The task: Your answer should be every line of the entries that has the string "nature" in it.

[Stored data entries]
--- START ---
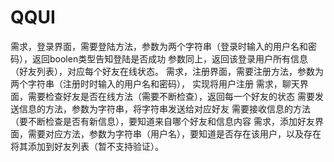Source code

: # QQUI
需求，登录界面，需要登陆方法，参数为两个字符串（登录时输入的用户名和密码），返回boolen类型告知登陆是否成功
                            参数同上，返回该登录用户所有信息（好友列表），对应每个好友在线状态。
需求，注册界面，需要注册方法，参数为两个字符串（注册时时输入的用户名和密码）， 实现将用户注册
需求，聊天界面，需要检查好友是否在线方法（需要不断检查），返回每一个好友的状态
               需要发送信息的方法，参数为字符串，将字符串发送给对应好友
               需要接收信息的方法（要不断检查是否有新信息），要知道来自哪个好友和信息内容
需求，添加好友界面，需要对应方法，参数为字符串（用户名），要知道是否存在该用户，以及存在将其添加到好友列表（暂不支持验证）。
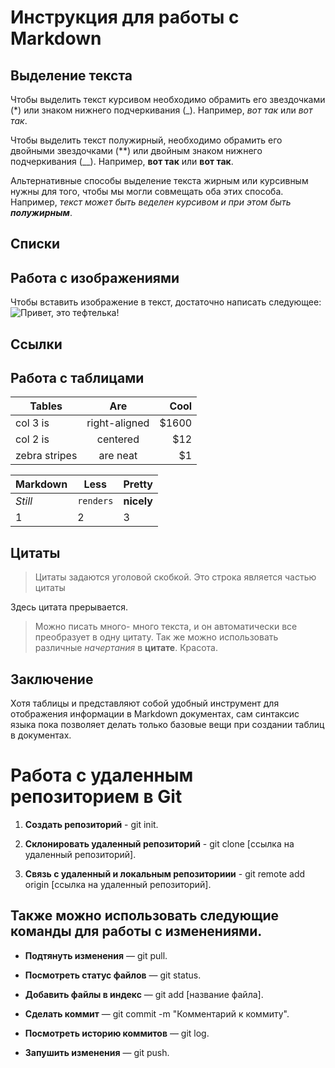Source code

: # Инструкция для работы с Markdown

## Выделение текста

Чтобы выделить текст курсивом необходимо обрамить его звездочками (*) или знаком нижнего подчеркивания (_). Например, *вот так* или _вот так_.

Чтобы выделить текст полужирный, необходимо обрамить его двойными звездочками (**) или двойным знаком нижнего подчеркивания (__). Например, **вот так** или __вот так__.

Альтернативные способы выделение текста жирным или курсивным нужны для того, чтобы мы могли совмещать оба этих способа. Например, _текст может быть веделен курсивом и при этом быть **полужирным**_.

## Списки

## Работа с изображениями 

Чтобы вставить изображение в текст, достаточно написать следующее:
![Привет, это тефтелька!](123.jpg)
## Ссылки

## Работа с таблицами 


| Tables        | Are           | Cool  |
| ------------- |:-------------:| -----:|
| col 3 is      | right-aligned | $1600 |
| col 2 is      | centered      |   $12 |
| zebra stripes | are neat      |    $1 |


Markdown | Less | Pretty
--- | --- | ---
*Still* | `renders` | **nicely**
1 | 2 | 3
## Цитаты 

> Цитаты задаются уголовой скобкой.
> Это строка является частью цитаты

Здесь цитата прерывается.

> Можно писать много- много текста, и он автоматически все преобразует в одну цитату. Так же можно использовать различные *начертания* в **цитате**. Красота.

## Заключение

Хотя таблицы и представляют собой удобный инструмент для отображения информации в Markdown документах, сам синтаксис языка пока позволяет делать только базовые вещи при создании таблиц в документах.
# Работа с удаленным репозиторием в Git 

1. **Создать репозиторий** - git init.

2. **Склонировать удаленный репозиторий** - git clone [ссылка на удаленный репозиторий].

3. **Связь с удаленный и локальным репозиториии** - git remote add origin [ссылка на удаленный репозиторий].

## Также можно использовать следующие команды для работы с изменениями.

* **Подтянуть изменения** — git pull.

* **Посмотреть статус файлов** — git status.

* **Добавить файлы в индекс** — git add [название файла].

* **Сделать коммит** — git commit -m "Комментарий к коммиту".

* **Посмотреть историю коммитов** — git log.

* **Запушить изменения** — git push.
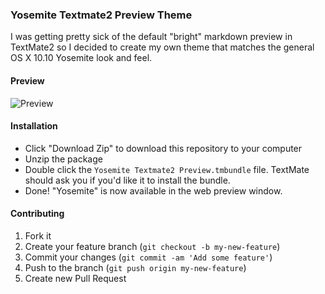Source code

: ### Yosemite Textmate2 Preview Theme

I was getting pretty sick of the default "bright" markdown preview in TextMate2 so I decided to create my own theme that matches the general OS X 10.10 Yosemite look and feel.

#### Preview

![Preview](http://i.imgur.com/wO5FMyv.png)

#### Installation

- Click "Download Zip" to download this repository to your computer
- Unzip the package
- Double click the `Yosemite Textmate2 Preview.tmbundle` file. TextMate should ask you if you'd like it to install the bundle.
- Done! "Yosemite" is now available in the web preview window.

#### Contributing

1. Fork it
2. Create your feature branch (`git checkout -b my-new-feature`)
3. Commit your changes (`git commit -am 'Add some feature'`)
4. Push to the branch (`git push origin my-new-feature`)
5. Create new Pull Request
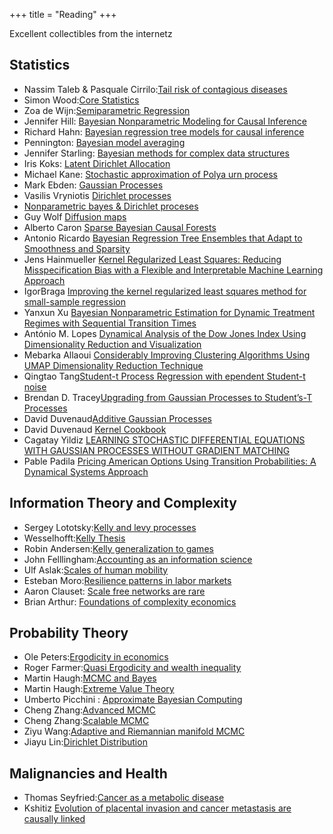 +++
title = "Reading"
+++

Excellent collectibles from the internetz

## Statistics

- Nassim Taleb & Pasquale Cirrilo:[Tail risk of contagious diseases](https://arxiv.org/abs/2004.08658)
- Simon Wood:[Core Statistics](https://www.maths.ed.ac.uk/~swood34/core-statistics-nup.pdf)
- Zoa de Wijn:[Semiparametric Regression](https://esc.fnwi.uva.nl/thesis/centraal/files/f977427964.pdf)
- Jennifer Hill: [Bayesian Nonparametric Modeling for Causal Inference](https://www.tandfonline.com/doi/abs/10.1198/jcgs.2010.08162)
- Richard Hahn: [Bayesian regression tree models for causal inference](https://arxiv.org/pdf/1706.09523.pdf)
- Pennington: [Bayesian model averaging](https://doi.org/10.1007/s11222-017-9767-1)
- Jennifer Starling: [Bayesian methods for complex data structures](https://repositories.lib.utexas.edu/bitstream/handle/2152/85348/STARLING-DISSERTATION-2020.pdf?sequence=1&isAllowed=y)
- Iris Koks: [Latent Dirichlet Allocation](https://repository.tudelft.nl/islandora/object/uuid%3Afaa7cd3f-a946-4685-a36e-d01a15c4159e)
- Michael Kane: [Stochastic approximation of Polya urn process](http://www.stat.yale.edu/~mjk56/Research/Optimization/OptFinalKane.pdf)
- Mark Ebden: [Gaussian Processes](https://arxiv.org/abs/1505.02965)
- Vasilis Vryniotis [Dirichlet processes](https://blog.datumbox.com/the-dirichlet-process-the-chinese-restaurant-process-and-other-representations/)
- [Nonparametric bayes & Dirichlet proceses](https://www.cs.uic.edu/~apanella/slides/nonparametric_bayes.pdf)
- Guy Wolf [Diffusion maps](http://mat6480w.guywolf.org/slides/T12%20-%20Diffusion%20Maps.pdf)
- Alberto Caron [Sparse Bayesian Causal Forests](https://arxiv.org/abs/2102.06573)
- Antonio Ricardo [Bayesian Regression Tree Ensembles that Adapt to Smoothness and Sparsity](https://arxiv.org/pdf/1707.09461)
- Jens Hainmueller [Kernel Regularized Least Squares: Reducing Misspecification Bias with a Flexible and Interpretable Machine Learning Approach](https://papers.ssrn.com/sol3/papers.cfm?abstract_id=2046206)
- IgorBraga [Improving the kernel regularized least squares method for small-sample regression](https://www.sciencedirect.com/science/article/abs/pii/S0925231215003744)
- Yanxun Xu [Bayesian Nonparametric Estimation for Dynamic Treatment Regimes with Sequential Transition Times](https://arxiv.org/pdf/1405.2656.pdf)
- António M. Lopes [Dynamical Analysis of the Dow Jones Index Using Dimensionality Reduction and Visualization](https://www.mdpi.com/1099-4300/23/5/600/html)
- Mebarka Allaoui [Considerably Improving Clustering Algorithms Using UMAP Dimensionality Reduction Technique](https://www.ncbi.nlm.nih.gov/pmc/articles/PMC7340901/pdf/978-3-030-51935-3_Chapter_34.pdf)
- Qingtao Tang[Student-t Process Regression with ependent Student-t noise](https://dl.acm.org/doi/pdf/10.3233/978-1-61499-672-9-82)
- Brendan D. Tracey[Upgrading from Gaussian Processes to Student’s-T Processes](https://arxiv.org/pdf/1801.06147.pdf)
- David Duvenaud[Additive Gaussian Processes](https://arxiv.org/pdf/1112.4394.pdf)
- David Duvenaud [Kernel Cookbook](https://www.cs.toronto.edu/~duvenaud/cookbook/)
- Cagatay Yildiz [LEARNING STOCHASTIC DIFFERENTIAL EQUATIONS WITH GAUSSIAN PROCESSES WITHOUT GRADIENT MATCHING](https://arxiv.org/pdf/1807.05748.pdf)
- Pable Padila [Pricing American Options Using Transition Probabilities: A Dynamical Systems Approach](https://www.scirp.org/journal/paperinformation.aspx?paperid=60395)

## Information Theory and Complexity

- Sergey Lototsky:[Kelly and levy processes](https://arxiv.org/pdf/2002.03448.pdf)
- Wesselhofft:[Kelly Thesis](https://edoc.hu-berlin.de/bitstream/handle/18452/14923/wesselhoefft.pdf?sequence=1)
- Robin Andersen:[Kelly generalization to games](http://ma.fme.vutbr.cz/archiv/9_2/ma_9_2_andersen_et_al_final.pdf)
- John Felllingham:[Accounting as an information science](https://cpb-us-w2.wpmucdn.com/u.osu.edu/dist/5/39171/files/2016/10/acctg-info-science-revision-7-30-17-10zo2pn.pdf)
- Ulf Aslak:[Scales of human mobility](https://www.nature.com/articles/s41586-020-2909-1)
- Esteban Moro:[Resilience patterns in labor markets](https://www.nature.com/articles/s41467-021-22086-3.pdf)
- Aaron Clauset: [Scale free networks are rare](https://www.nature.com/articles/s41467-019-08746-5)
- Brian Arthur: [Foundations of complexity economics](https://www.nature.com/articles/s42254-020-00273-3)

## Probability Theory

- Ole Peters:[Ergodicity in economics](https://www.nature.com/articles/s41567-019-0732-0)
- Roger Farmer:[Quasi Ergodicity and wealth inequality](https://papers.ssrn.com/sol3/papers.cfm?abstract_id=3753978)
- Martin Haugh:[MCMC and Bayes](https://papers.ssrn.com/sol3/papers.cfm?abstract_id=3759243)
- Martin Haugh:[Extreme Value Theory](https://martin-haugh.github.io/files/QRM/EVT_MasterSlides.pdf)
- Umberto Picchini : [Approximate Bayesian Computing](https://www.maths.lu.se/fileadmin/maths/forskning_research/InferPartObsProcess/abc_slides.pdf)
- Cheng Zhang:[Advanced MCMC](https://zcrabbit.github.io/static/slides/mcs_fall19/lec08.pdf)
- Cheng Zhang:[Scalable MCMC](https://zcrabbit.github.io/static/slides/mcs_fall19/lec09.pdf)
- Ziyu Wang:[Adaptive and Riemannian manifold MCMC](http://proceedings.mlr.press/v28/wang13e.pdf)
- Jiayu Lin:[Dirichlet Distribution](https://mast.queensu.ca/~communications/Papers/msc-jiayu-lin.pdf)

## Malignancies and Health

- Thomas Seyfried:[Cancer as a metabolic disease](https://www.ncbi.nlm.nih.gov/pmc/articles/PMC3941741/)
- Kshitiz [Evolution of placental invasion and cancer metastasis are causally linked](https://www.nature.com/articles/s41559-019-1046-4)
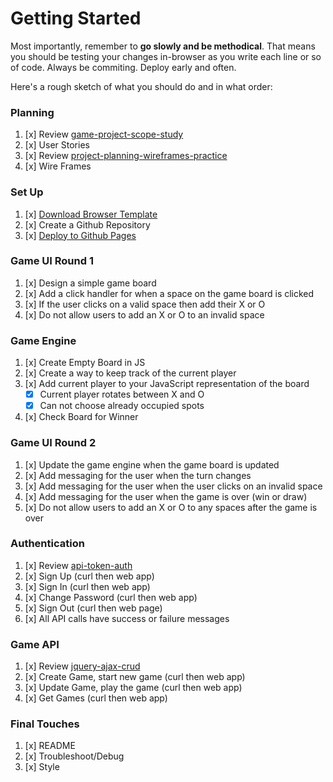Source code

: # Getting Started

Most importantly, remember to **go slowly and be methodical**. That means you
should be testing your changes in-browser as you write each line or so of code.
Always be commiting. Deploy early and often.

Here's a rough sketch of what you should do and in what order:

### Planning

1.  [x] Review [game-project-scope-study](https://git.generalassemb.ly/ga-wdi-boston/game-project-scope-study)
1.  [x] User Stories
1.  [x] Review [project-planning-wireframes-practice](https://git.generalassemb.ly/ga-wdi-boston/project-planning-wireframes-practice)
1.  [x] Wire Frames

### Set Up

1.  [x] [Download Browser Template](https://git.generalassemb.ly/ga-wdi-boston/browser-template)
1.  [x] Create a Github Repository
1.  [x] [Deploy to Github Pages](https://git.generalassemb.ly/ga-wdi-boston/gh-pages-deployment-guide)

### Game UI Round 1

1.  [x] Design a simple game board
1.  [x] Add a click handler for when a space on the game board is clicked
1.  [x] If the user clicks on a valid space then add their X or O
1.  [x] Do not allow users to add an X or O to an invalid space

### Game Engine

1.  [x] Create Empty Board in JS
1.  [x] Create a way to keep track of the current player
1.  [x] Add current player to your JavaScript representation of the board
    -  [x] Current player rotates between X and O
    -  [x] Can not choose already occupied spots
1.  [x] Check Board for Winner

### Game UI Round 2

1.  [x] Update the game engine when the game board is updated
1.  [x] Add messaging for the user when the turn changes
1.  [x] Add messaging for the user when the user clicks on an invalid space
1.  [x] Add messaging for the user when the game is over (win or draw)
1.  [x] Do not allow users to add an X or O to any spaces after the game is over

### Authentication

1.  [x] Review [api-token-auth](https://git.generalassemb.ly/ga-wdi-boston/jquery-ajax-token-auth)
1.  [x] Sign Up (curl then web app)
1.  [x] Sign In (curl then web app)
1.  [x] Change Password (curl then web app)
1.  [x] Sign Out (curl then web page)
1.  [x] All API calls have success or failure messages

### Game API

1.  [x] Review [jquery-ajax-crud](https://git.generalassemb.ly/ga-wdi-boston/jquery-ajax-crud)
1.  [x] Create Game, start new game (curl then web app)
1.  [x] Update Game, play the game (curl then web app)
1.  [x] Get Games (curl then web app)

### Final Touches

1.  [x] README
1.  [x] Troubleshoot/Debug
1.  [x] Style
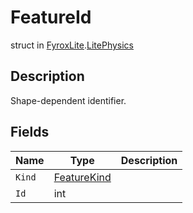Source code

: # FeatureId
struct in [FyroxLite](../README.md).[LitePhysics](README.md)
## Description
Shape-dependent identifier.
## Fields
| Name | Type | Description |
|---|---|---|
| `Kind` | [FeatureKind](../LitePhysics/FeatureKind.md) |  |
| `Id` | int |  |

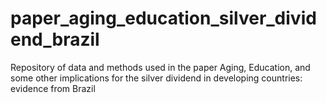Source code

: # paper_aging_education_silver_dividend_brazil
Repository of data and methods used in the paper Aging, Education, and some other implications for the silver dividend in developing countries: evidence from Brazil
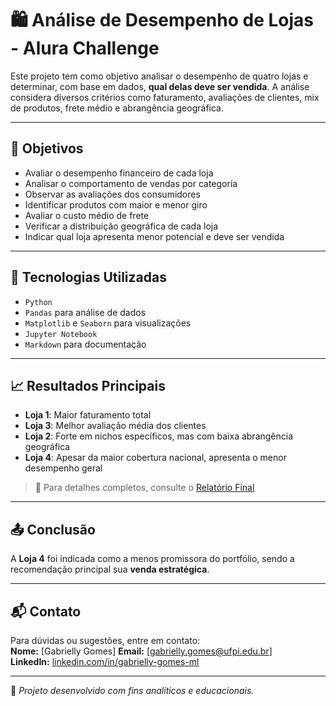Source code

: # 🛍️ Análise de Desempenho de Lojas - Alura Challenge

Este projeto tem como objetivo analisar o desempenho de quatro lojas e determinar, com base em dados, **qual delas deve ser vendida**. A análise considera diversos critérios como faturamento, avaliações de clientes, mix de produtos, frete médio e abrangência geográfica.

---

## 📌 Objetivos

- Avaliar o desempenho financeiro de cada loja  
- Analisar o comportamento de vendas por categoria  
- Observar as avaliações dos consumidores  
- Identificar produtos com maior e menor giro  
- Avaliar o custo médio de frete  
- Verificar a distribuição geográfica de cada loja  
- Indicar qual loja apresenta menor potencial e deve ser vendida

---

## 🧪 Tecnologias Utilizadas

- `Python`  
- `Pandas` para análise de dados  
- `Matplotlib` e `Seaborn` para visualizações  
- `Jupyter Notebook`  
- `Markdown` para documentação  

---


## 📈 Resultados Principais

- **Loja 1**: Maior faturamento total  
- **Loja 3**: Melhor avaliação média dos clientes  
- **Loja 2**: Forte em nichos específicos, mas com baixa abrangência geográfica  
- **Loja 4**: Apesar da maior cobertura nacional, apresenta o menor desempenho geral

> 🔎 Para detalhes completos, consulte o [Relatório Final](./relatorio_final.md)

---

## 📤 Conclusão

A **Loja 4** foi indicada como a menos promissora do portfólio, sendo a recomendação principal sua **venda estratégica**.

---

## 📬 Contato

Para dúvidas ou sugestões, entre em contato:  
**Nome:** [Gabrielly Gomes]
**Email:** [gabrielly.gomes@ufpi.edu.br]  
**LinkedIn:** [linkedin.com/in/gabrielly-gomes-ml](https://linkedin.com/in/gabrielly-gomes-ml)

---

📌 *Projeto desenvolvido com fins analíticos e educacionais.*
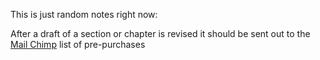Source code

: 


This is just random notes right now:

After a draft of a section or chapter is revised it should be sent out to the [Mail Chimp](http://mailchimp.com/) list of pre-purchases
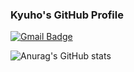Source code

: ###  Kyuho's GitHub Profile
[![Gmail Badge](https://img.shields.io/badge/Gmail-d14836?style=flat-square&logo=Gmail&logoColor=white&link=mailto:lkh04231015@gmail.com)](mailto:lkh04231015@gmail.com)

![Anurag's GitHub stats](https://github-readme-stats.vercel.app/api?username=RottenTofu&show_icons=true&theme=tokyonight)
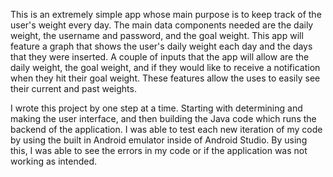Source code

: This is an extremely simple app whose main purpose is to keep track of the user's weight every day. The main data components needed are the daily weight, the username and password, and the goal weight. This app will feature a graph that shows the user's daily weight each day and the days that they were inserted. A couple of inputs that the app will allow are the daily weight, the goal weight, and if they would like to receive a notification when they hit their goal weight. These features allow the uses to easily see their current and past weights.

I wrote this project by one step at a time. Starting with determining and making the user interface, and then building the Java code which runs the backend of the application. I was able to test each new iteration of my code by using the built in Android emulator inside of Android Studio. By using this, I was able to see the errors in my code or if the application was not working as intended. 


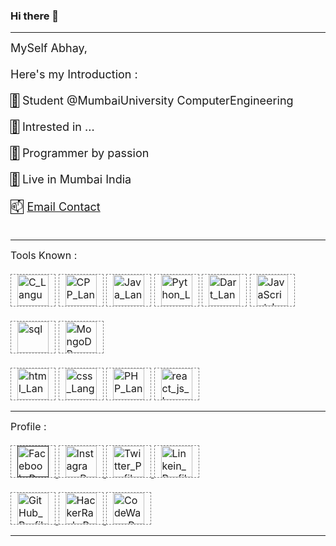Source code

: ### Hi there 👋

<!-- 
**abhaybalip-github/abhaybalip-github** is a ✨ _special_ ✨ repository because its `README.md` (this file) appears on your GitHub profile.

Here are some ideas to get you started:

- 🔭 I’m currently working on ...
- 🌱 I’m currently learning ...
- 👯 I’m looking to collaborate on ...
- 🤔 I’m looking for help with ...
- 💬 Ask me about ...
- 📫 How to reach me: ...
- 😄 Pronouns: ...
- ⚡ Fun fact: ... -->





<!DOCTYPE html>
<!-- html part -->
<html>
    <head></head>
    <body>
        <hr>
        <div class="div_MyIntro" style="font-size: large;">
MySelf Abhay,
        <br><br>
Here's my Introduction :
        <br><br>
<emoji style="border: 1px solid black;">🏫</emoji> Student @MumbaiUniversity ComputerEngineering <br><br>
<emoji style="border: 1px solid black;">📖</emoji> Intrested in ... <br><br>
<emoji style="border: 1px solid black;">🎯</emoji> Programmer by passion <br><br>
<emoji style="border: 1px solid black;">🚩</emoji> Live in Mumbai India <br><br>
<!-- <emoji style="border: 1px solid black;">📞</emoji> 91+8169275085 <br><br> -->
<emoji style="border: 1px solid black;">📫</emoji> <a href="mailto:abhay.balip01@gmail.com">Email Contact</a> <br><br>
        </div>
        <hr>
        <div class="div_Language" style="font-size: medium;">
Tools Known :
        <br><br>
<!-- c language -->
<img src="https://user-images.githubusercontent.com/110547037/206417829-aabbe0be-6e57-4fbc-922d-9c89784eb8a0.png"
alt="C_Language" 
style="display: inline-block;
height: 50px;
width: 50px;
padding-left: 10px;
padding-right: 10px;
border: 1px dashed grey;">
<!-- cpp language -->
<img src="https://user-images.githubusercontent.com/110547037/206417984-056c409f-824f-4092-84e9-f72e4c459cac.png"
alt="CPP_Language" 
style="display: inline-block;
height: 50px;
width: 50px;
padding-left: 10px;
padding-right: 10px;
border: 1px dashed grey;">
<!-- java language -->
<img src="https://user-images.githubusercontent.com/110547037/206418105-a1b844ac-7b5a-4ad8-9361-a951161863ee.png"
alt="Java_Language"
style="display: inline-block;
height: 50px;
width: 50px;
padding-left: 10px;
padding-right: 10px;
border: 1px dashed grey;">
<!-- python lanuage -->
<img src="https://user-images.githubusercontent.com/110547037/206418192-aefaf645-f4d0-4534-b307-98384386bcea.jpg"
alt="Python_Language"
style="display: inline-block;
height: 50px;
width: 50px;
padding-left: 10px;
padding-right: 10px;
border: 1px dashed grey;">
<!-- Dart lanuage -->
<img src="https://github.com/abhaybalip-github/abhaybalip-github/assets/121150307/f7b57e9d-762c-4dd6-a635-3c818225cb46"
alt="Dart_Language"
style="display: inline-block;
height: 50px;
width: 50px;
padding-left: 10px;
padding-right: 10px;
border: 1px dashed grey;">
<!-- Node js language -->
<img src="https://user-images.githubusercontent.com/121150307/209468336-d76a1dc7-d4be-4870-9d86-b3283fee4fc4.png"
alt="JavaScript_Language"
style="display: inline-block;
height: 50px;
width: 50px;
padding-left: 10px;
padding-right: 10px;
border: 1px dashed grey;">
<br><br>
<!-- sql language -->
<img src="https://user-images.githubusercontent.com/121150307/215243405-4a879021-0a5e-4f50-b321-9fe45ff640df.png"
alt="sql"
style="display: inline-block;
height: 50px;
width: 50px;
padding-left: 10px;
padding-right: 10px;
border: 1px dashed grey;">
<img src="https://github.com/abhaybalip-github/abhaybalip-github/assets/121150307/c7764dc5-41e1-42f2-b737-516f8faac777"
alt="MongoDB"
style="display: inline-block;
height: 50px;
width: 50px;
padding-left: 10px;
padding-right: 10px;
border: 1px dashed grey;">
<br><br>
<!-- html language -->
<img src="https://user-images.githubusercontent.com/110547037/206418290-d5868c7a-31d8-4009-92a3-c3a94f43fd32.png"
alt="html_Language"
style="display: inline-block;
height: 50px;
width: 50px;
padding-left: 10px;
padding-right: 10px;
border: 1px dashed grey;">
<!-- css language -->
<img src="https://user-images.githubusercontent.com/110547037/206418363-cbd78709-6e0a-4627-88e4-677c65899db0.png"
alt="css_Language"
style="display: inline-block;
height: 50px;
width: 50px;
padding-left: 10px;
padding-right: 10px;
border: 1px dashed grey;">
<!-- MarkDown language
<img src="https://user-images.githubusercontent.com/121150307/209651749-35989f8e-9483-4303-be29-2db9d0c0a386.png"
alt="markdown_Language"
style="display: inline-block;
height: 50px;
width: 50px;
padding-left: 10px;
padding-right: 10px;
border: 1px dashed grey;"> -->
<!-- PHP language -->
<img src="https://github.com/abhaybalip-github/abhaybalip-github/assets/121150307/7b087578-4399-44ce-8221-815837083e7f"
alt="PHP_Language"
style="display: inline-block;
height: 50px;
width: 50px;
padding-left: 10px;
padding-right: 10px;
border: 1px dashed grey;">
<!-- React js language -->
<img src="https://github.com/abhaybalip-github/abhaybalip-github/assets/121150307/ee046852-1908-4357-b3f1-0a2ffdc2432b"
alt="react_js_Language"
style="display: inline-block;
height: 50px;
width: 50px;
padding-left: 10px;
padding-right: 10px;
border: 1px dashed grey;">
        </div>
        <hr>
        <div class="div_MyLink" style="font-size: medium;">
Profile :
        <br><br>
<!-- facebook profile /Link https://www.facebook.com/profile.php?id=100088464405509 -->
<a target="_blank" href="">
    <img src="https://user-images.githubusercontent.com/110547037/206418536-2e9a3d3e-e93c-4b1c-9eab-48048e9179a1.jpg"
    alt="Facebook_Profile"
    style="display: inline-block;
height: 50px;
width: 50px;
padding-left: 10px;
padding-right: 10px;
border: 1px dashed grey;">
</a>
<!-- instagram profile -->
<a target="_blank" href="https://www.instagram.com/balipabhay/">
    <img src="https://user-images.githubusercontent.com/110547037/206418614-37741d5d-599c-4e56-9f9a-2774c26d35de.jpg"
    alt="Instagram_Profile"
    style="display: inline-block;
height: 50px;
width: 50px;
padding-left: 10px;
padding-right: 10px;
border: 1px dashed grey;">
</a>
<!-- twitter profile -->
<a href="https://twitter.com/AbhayBalip">
    <img src="https://user-images.githubusercontent.com/110547037/206418655-ed4ba916-79e3-47fa-8f74-06a4a0272852.png" 
    alt="Twitter_Profile"
    style="display: inline-block;
height: 50px;
width: 50px;
padding-left: 10px;
padding-right: 10px;
border: 1px dashed grey;">
</a>
<!-- linkedin profile -->
<a target="_blank" href="https://www.linkedin.com/in/abhay-balip-3a8b21251/">
    <img src="https://user-images.githubusercontent.com/110547037/206418913-33ca054e-c419-43de-9c50-d343a9914c36.png"
    alt="Linkein_Profile"
    style="display: inline-block;
height: 50px;
width: 50px;
padding-left: 10px;
padding-right: 10px;
border: 1px dashed grey;">
</a>
        <br><br>
<!-- github profile -->
<a target="_blank" href="https://github.com/abhaybalip-github">
    <img src="https://user-images.githubusercontent.com/110547037/206419233-c8e132ad-3f8b-4b62-b87d-0f20ec87be34.png"
    alt="GitHub_Profile"
    style="display: inline-block;
height: 50px;
width: 50px;
padding-left: 10px;
padding-right: 10px;
border: 1px dashed grey;">
</a>
<!-- hackerrank profile -->
<a target="_blank" href="https://www.hackerrank.com/ABHAY_BALIP">
    <img src="https://user-images.githubusercontent.com/110547037/206419013-4c60af13-9947-4985-ad5b-5521baf7c1b0.png"
    alt="HackerRank_Profile"
    style="display: inline-block;
height: 50px;
width: 50px;
padding-left: 10px;
padding-right: 10px;
border: 1px dashed grey;">
</a>
<!-- codewars profile -->
<a target="_blank" href="https://www.codewars.com/users/abhaybalip-codewars">
    <img src="https://user-images.githubusercontent.com/110547037/207365737-7381a7f4-5547-47c0-8765-ed37254b3b29.png"
    alt="CodeWars_Profile"
    style="display: inline-block;
height: 50px;
width: 50px;
padding-left: 10px;
padding-right: 10px;
border: 1px dashed grey;">
</a>
        </div>
        <hr>
    </body>
</html>
<!-- css part
<style>
    emoji{
        border: 1px solid black;
    }
    .div_MyIntro{
        font-size: large;
        /* background-color: grey; */
    }
    .div_Language{
        font-size: normal;
    }
    .div_MyLink{
        font-size: medium;
        /* background-color: grey; */
    }
    img{
        display: inline-block;
        height: 50px;
        width: 50px;
        padding-left: 10px;
        padding-right: 10px;
        border: 1px dashed grey;
    }
</style> -->

<!-- javascript part -->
--- END ---
Finished exercise:
- Ulf Aslak:[Scales of human mobility](https://www.nature.com/articles/s41586-020-2909-1)
- Esteban Moro:[Resilience patterns in labor markets](https://www.nature.com/articles/s41467-021-22086-3.pdf)
- Aaron Clauset: [Scale free networks are rare](https://www.nature.com/articles/s41467-019-08746-5)
- Brian Arthur: [Foundations of complexity economics](https://www.nature.com/articles/s42254-020-00273-3)
- Ole Peters:[Ergodicity in economics](https://www.nature.com/articles/s41567-019-0732-0)
- Kshitiz [Evolution of placental invasion and cancer metastasis are causally linked](https://www.nature.com/articles/s41559-019-1046-4)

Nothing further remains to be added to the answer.